Could you copy exactly the line that contains "#### 1.8版本熔断策略" and every line after it to the end of the records, and nothing more?
DATA PROVIDED Start Marker
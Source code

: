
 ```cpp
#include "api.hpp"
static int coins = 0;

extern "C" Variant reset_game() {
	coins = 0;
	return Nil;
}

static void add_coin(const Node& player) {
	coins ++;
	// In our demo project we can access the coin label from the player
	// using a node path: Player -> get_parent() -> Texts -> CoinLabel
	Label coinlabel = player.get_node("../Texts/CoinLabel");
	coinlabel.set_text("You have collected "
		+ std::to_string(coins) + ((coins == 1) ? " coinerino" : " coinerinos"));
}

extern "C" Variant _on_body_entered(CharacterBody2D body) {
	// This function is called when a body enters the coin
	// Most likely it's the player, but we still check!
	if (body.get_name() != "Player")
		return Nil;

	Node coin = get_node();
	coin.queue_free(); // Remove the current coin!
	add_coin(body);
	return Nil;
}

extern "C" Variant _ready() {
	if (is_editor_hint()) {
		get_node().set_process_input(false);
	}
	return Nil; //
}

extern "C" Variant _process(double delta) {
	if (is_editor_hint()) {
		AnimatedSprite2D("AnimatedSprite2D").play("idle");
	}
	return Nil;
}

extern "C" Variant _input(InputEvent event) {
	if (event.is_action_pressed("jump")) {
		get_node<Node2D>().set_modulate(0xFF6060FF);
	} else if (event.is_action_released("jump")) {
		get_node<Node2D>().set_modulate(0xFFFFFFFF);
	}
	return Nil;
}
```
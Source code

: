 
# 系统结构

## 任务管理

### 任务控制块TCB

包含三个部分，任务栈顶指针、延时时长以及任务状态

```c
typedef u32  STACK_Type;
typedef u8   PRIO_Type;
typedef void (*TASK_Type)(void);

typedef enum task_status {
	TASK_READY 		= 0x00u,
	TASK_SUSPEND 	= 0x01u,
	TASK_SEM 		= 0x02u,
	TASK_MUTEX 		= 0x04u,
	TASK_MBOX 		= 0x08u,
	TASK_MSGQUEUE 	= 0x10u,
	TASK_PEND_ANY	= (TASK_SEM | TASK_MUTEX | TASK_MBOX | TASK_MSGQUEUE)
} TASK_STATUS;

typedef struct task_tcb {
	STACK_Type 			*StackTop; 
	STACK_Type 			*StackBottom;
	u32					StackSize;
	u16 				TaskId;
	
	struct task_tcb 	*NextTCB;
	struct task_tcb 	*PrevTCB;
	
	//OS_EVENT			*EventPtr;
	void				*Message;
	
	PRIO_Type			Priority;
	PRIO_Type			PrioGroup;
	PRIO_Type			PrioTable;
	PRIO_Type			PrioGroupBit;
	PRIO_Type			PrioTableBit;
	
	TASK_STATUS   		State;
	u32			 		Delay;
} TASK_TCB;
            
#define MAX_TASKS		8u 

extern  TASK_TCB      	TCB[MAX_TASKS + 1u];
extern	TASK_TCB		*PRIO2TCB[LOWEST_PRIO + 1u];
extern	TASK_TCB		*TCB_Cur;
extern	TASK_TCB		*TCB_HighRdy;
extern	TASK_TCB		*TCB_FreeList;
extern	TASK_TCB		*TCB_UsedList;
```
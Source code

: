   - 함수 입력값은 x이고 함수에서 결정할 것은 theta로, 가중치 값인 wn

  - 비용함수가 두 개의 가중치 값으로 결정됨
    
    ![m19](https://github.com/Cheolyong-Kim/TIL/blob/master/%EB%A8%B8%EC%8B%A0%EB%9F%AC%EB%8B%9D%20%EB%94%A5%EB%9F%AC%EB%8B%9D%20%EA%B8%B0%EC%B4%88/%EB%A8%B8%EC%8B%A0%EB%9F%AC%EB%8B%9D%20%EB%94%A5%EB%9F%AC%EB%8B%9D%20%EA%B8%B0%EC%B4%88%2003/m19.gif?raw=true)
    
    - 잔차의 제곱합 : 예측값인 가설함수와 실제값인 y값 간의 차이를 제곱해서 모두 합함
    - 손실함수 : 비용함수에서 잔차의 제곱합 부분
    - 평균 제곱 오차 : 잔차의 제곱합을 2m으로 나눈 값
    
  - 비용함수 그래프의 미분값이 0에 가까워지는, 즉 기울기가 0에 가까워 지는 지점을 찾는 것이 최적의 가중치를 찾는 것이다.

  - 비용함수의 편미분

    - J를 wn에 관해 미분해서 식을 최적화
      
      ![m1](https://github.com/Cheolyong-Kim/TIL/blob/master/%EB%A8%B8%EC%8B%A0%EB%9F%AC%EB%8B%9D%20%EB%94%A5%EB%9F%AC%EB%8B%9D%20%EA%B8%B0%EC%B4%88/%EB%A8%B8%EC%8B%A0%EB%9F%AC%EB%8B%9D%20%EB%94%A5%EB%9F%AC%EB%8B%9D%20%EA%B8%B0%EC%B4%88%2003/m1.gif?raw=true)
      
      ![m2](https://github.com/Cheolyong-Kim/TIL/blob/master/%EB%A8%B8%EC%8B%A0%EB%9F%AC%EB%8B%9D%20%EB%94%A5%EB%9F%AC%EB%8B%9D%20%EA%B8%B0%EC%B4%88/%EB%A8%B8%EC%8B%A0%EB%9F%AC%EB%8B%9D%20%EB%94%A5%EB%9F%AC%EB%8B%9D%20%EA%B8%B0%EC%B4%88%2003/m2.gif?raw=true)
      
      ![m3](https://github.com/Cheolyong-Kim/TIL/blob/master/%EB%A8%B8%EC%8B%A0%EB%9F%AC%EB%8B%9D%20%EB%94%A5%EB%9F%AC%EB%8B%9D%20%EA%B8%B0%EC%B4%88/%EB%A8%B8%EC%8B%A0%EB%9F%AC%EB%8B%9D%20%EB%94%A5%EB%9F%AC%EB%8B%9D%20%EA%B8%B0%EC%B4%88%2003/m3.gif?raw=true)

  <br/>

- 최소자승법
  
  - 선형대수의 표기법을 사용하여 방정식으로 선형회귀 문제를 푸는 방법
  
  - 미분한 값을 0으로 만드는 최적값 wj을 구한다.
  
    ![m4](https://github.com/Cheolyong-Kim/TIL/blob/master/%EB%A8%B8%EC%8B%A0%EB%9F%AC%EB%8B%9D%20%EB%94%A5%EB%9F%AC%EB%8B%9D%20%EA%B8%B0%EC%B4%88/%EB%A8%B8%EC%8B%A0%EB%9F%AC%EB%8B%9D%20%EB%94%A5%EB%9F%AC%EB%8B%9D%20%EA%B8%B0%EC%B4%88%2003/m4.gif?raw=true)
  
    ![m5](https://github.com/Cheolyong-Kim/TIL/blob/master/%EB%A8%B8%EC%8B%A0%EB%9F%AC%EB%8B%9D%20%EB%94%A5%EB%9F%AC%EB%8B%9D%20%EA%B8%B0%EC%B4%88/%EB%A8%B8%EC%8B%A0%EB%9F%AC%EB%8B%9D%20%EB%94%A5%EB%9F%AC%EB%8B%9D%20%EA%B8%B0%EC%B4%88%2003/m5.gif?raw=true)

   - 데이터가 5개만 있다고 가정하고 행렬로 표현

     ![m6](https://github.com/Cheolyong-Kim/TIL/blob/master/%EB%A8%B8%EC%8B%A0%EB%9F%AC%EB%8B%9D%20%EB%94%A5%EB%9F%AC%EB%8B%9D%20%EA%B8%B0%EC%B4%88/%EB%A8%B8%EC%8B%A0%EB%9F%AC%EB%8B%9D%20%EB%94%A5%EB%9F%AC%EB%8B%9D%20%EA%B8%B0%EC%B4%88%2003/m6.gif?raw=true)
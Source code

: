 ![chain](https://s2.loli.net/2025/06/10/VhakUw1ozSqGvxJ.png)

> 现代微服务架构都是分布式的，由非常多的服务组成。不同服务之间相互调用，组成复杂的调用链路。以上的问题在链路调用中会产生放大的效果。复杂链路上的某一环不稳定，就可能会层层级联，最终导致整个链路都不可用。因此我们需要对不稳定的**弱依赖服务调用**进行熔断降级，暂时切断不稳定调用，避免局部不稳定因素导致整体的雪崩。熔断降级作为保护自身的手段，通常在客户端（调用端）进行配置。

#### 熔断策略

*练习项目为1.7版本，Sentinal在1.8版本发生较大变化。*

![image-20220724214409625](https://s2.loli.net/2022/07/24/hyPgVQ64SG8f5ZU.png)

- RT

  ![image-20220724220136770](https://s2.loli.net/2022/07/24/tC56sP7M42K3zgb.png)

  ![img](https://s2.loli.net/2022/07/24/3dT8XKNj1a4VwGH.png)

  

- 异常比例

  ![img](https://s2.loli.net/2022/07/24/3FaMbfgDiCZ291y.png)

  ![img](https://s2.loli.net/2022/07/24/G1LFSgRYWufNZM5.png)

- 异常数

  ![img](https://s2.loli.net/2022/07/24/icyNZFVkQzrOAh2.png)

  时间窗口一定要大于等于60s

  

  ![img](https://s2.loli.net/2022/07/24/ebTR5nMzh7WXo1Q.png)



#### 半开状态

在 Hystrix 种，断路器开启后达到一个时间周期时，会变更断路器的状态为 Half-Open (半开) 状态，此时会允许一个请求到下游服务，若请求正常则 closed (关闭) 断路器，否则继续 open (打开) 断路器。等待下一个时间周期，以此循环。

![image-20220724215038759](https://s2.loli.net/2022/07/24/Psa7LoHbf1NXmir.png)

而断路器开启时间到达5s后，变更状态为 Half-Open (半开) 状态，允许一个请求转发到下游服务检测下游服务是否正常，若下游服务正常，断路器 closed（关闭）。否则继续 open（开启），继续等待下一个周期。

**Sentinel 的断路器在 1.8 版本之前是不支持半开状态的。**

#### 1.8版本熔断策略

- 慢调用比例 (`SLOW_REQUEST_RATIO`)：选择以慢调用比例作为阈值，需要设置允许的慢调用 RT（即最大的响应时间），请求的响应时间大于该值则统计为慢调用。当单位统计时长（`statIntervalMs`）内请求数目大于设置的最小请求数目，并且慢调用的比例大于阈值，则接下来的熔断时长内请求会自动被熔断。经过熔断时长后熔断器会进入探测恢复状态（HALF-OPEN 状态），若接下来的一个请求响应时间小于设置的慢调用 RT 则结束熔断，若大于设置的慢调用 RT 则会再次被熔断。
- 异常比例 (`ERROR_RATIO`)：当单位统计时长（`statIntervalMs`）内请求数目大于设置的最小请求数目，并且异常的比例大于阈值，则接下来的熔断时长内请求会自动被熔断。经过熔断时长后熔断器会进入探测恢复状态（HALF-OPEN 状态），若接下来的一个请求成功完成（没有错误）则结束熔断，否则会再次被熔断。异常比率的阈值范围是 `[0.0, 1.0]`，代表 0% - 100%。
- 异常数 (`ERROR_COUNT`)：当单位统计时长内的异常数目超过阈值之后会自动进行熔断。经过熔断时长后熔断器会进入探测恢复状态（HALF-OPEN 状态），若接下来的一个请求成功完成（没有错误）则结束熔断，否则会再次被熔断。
DATA PROVIDED End Marker
RESULT OF THIS TASK:
#### 1.8版本熔断策略

- 慢调用比例 (`SLOW_REQUEST_RATIO`)：选择以慢调用比例作为阈值，需要设置允许的慢调用 RT（即最大的响应时间），请求的响应时间大于该值则统计为慢调用。当单位统计时长（`statIntervalMs`）内请求数目大于设置的最小请求数目，并且慢调用的比例大于阈值，则接下来的熔断时长内请求会自动被熔断。经过熔断时长后熔断器会进入探测恢复状态（HALF-OPEN 状态），若接下来的一个请求响应时间小于设置的慢调用 RT 则结束熔断，若大于设置的慢调用 RT 则会再次被熔断。
- 异常比例 (`ERROR_RATIO`)：当单位统计时长（`statIntervalMs`）内请求数目大于设置的最小请求数目，并且异常的比例大于阈值，则接下来的熔断时长内请求会自动被熔断。经过熔断时长后熔断器会进入探测恢复状态（HALF-OPEN 状态），若接下来的一个请求成功完成（没有错误）则结束熔断，否则会再次被熔断。异常比率的阈值范围是 `[0.0, 1.0]`，代表 0% - 100%。
- 异常数 (`ERROR_COUNT`)：当单位统计时长内的异常数目超过阈值之后会自动进行熔断。经过熔断时长后熔断器会进入探测恢复状态（HALF-OPEN 状态），若接下来的一个请求成功完成（没有错误）则结束熔断，否则会再次被熔断。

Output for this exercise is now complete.